Узкая Воздвиженка вся пронизана косыми лучами солнца. С близкого расстояния видны только нижние этажи домов — окошки, громадные витрины. Стены сливаются в одну серо-золотистую гамму. Напротив — красновато-желтые шары деревьев палисадника как будто светятся изнутри мягким светом. Неяркое голубое, тоже чуть тронутое золотом небо расчерчено секущими проводов, а вдали на его голубом фоне — залитый солнцем стройный шатер кремлевской башни. Резкие тени очерчивают у его основания каменные завитки.
Мне бы туда, к метро. Но ноги сами пошли через улицу, в еще более узенький переулочек, где ничто не изменилось едва ли не с прошлого столетия. Впрочем, нет. Вот этот дом я помню, как строился. Но каким старым выглядит он теперь!
«Да и сам-то ты уже не первой молодости! Зачем ты идешь туда, к Никитской? Ну, раньше ходил по этому переулку к дядьке. Потом — в университет. Но теперь тебя мало кто узнает на Герцена, 5. А кто и узнает — удивится: зачем он пришел? И напротив истфака, в квартире, где жил дядька Константин, никого у тебя нет — ни родных, ни знакомых. И вообще никого у тебя в этом районе теперь нет. Незачем поворачивать и налево, к Консерватории. Шурку ты видел тогда в последний раз. Как мы едва узнали друг друга обритыми!»
Сколько здесь было друзей — и вот нет никого. Кто убит, кто умер, кто уехал. Ты здесь один теперь, совсем один.

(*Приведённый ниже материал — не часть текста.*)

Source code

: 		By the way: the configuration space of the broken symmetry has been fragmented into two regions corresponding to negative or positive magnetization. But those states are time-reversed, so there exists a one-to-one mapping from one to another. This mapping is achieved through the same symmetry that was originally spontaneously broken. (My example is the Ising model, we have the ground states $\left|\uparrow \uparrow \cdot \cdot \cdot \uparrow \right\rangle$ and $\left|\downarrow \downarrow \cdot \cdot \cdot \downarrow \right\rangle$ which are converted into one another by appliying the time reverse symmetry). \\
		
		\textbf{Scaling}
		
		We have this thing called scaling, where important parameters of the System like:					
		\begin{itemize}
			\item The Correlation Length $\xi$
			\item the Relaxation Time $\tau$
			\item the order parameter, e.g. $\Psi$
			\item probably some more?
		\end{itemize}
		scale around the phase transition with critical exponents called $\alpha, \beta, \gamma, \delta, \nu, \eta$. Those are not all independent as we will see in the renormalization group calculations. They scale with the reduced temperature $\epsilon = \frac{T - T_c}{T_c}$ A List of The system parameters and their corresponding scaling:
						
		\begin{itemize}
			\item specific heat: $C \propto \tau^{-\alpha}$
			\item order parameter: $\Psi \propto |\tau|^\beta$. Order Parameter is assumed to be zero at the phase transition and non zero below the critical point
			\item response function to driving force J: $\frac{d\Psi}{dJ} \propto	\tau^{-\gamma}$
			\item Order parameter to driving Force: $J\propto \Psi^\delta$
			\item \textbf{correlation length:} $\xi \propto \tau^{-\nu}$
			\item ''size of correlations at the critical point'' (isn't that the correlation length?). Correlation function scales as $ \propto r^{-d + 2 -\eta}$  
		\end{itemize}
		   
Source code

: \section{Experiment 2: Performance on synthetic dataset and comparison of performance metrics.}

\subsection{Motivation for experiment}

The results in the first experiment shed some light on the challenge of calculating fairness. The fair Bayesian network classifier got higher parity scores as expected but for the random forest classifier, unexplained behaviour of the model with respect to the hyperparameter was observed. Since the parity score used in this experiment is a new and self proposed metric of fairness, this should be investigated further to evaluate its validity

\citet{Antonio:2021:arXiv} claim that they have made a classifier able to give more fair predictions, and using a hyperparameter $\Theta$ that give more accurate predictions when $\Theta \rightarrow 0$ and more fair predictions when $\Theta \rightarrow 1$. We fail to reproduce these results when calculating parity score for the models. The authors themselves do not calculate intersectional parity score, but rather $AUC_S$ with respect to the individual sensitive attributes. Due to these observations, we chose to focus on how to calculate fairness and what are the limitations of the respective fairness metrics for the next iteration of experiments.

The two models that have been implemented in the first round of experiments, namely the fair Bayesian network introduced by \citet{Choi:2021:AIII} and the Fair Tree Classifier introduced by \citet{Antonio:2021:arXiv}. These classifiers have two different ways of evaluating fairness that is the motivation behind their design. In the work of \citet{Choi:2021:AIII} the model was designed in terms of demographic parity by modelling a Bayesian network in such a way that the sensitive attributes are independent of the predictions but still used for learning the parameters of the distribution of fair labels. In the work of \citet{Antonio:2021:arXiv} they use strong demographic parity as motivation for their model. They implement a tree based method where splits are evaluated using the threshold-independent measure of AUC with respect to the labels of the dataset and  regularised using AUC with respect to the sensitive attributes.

Но в этом вот доме-развалюшке жила ведь Верочка, в которую так был влюблен красавец Доська. Какое у него было лицо тогда, на маленькой станции Акри! Мы провожали ее в Москву, а в тяжелую весну сорок второго я повстречал ее тут, у подстанции метро, и только тогда узнал, что она живет здесь, по соседству. Впрочем, ничего удивительного: они же вместе учились в школе. В сорок втором Доськи (Давида) уже не было в живых, но она еще надеялась, ждала его.
Дом, кажется, вот-вот рухнет. Но ведь такой же он был и больше двадцати лет тому назад. И стоит же. Только окна комнаты, где жила Верочка, теперь почти вровень с землей. Постучу. Нет никого. Раньше входили через кухню. Может быть, там кто-нибудь есть.
Знакомый голос отвечает на стук. В большой полутемной кухне маленькая седая женщина. Кажется, разделывает птицу. Как хорошо, что я всегда носил бороду — она не может меня не узнать!
В Вериной комнате тоже все как было. Но нет плиты, а вместо чертежного стола — кресло-кровать.
— А где же Сашенька? Она, наверное, уже большая? — поглядываю на кресло; спит, значит, не в кроватке.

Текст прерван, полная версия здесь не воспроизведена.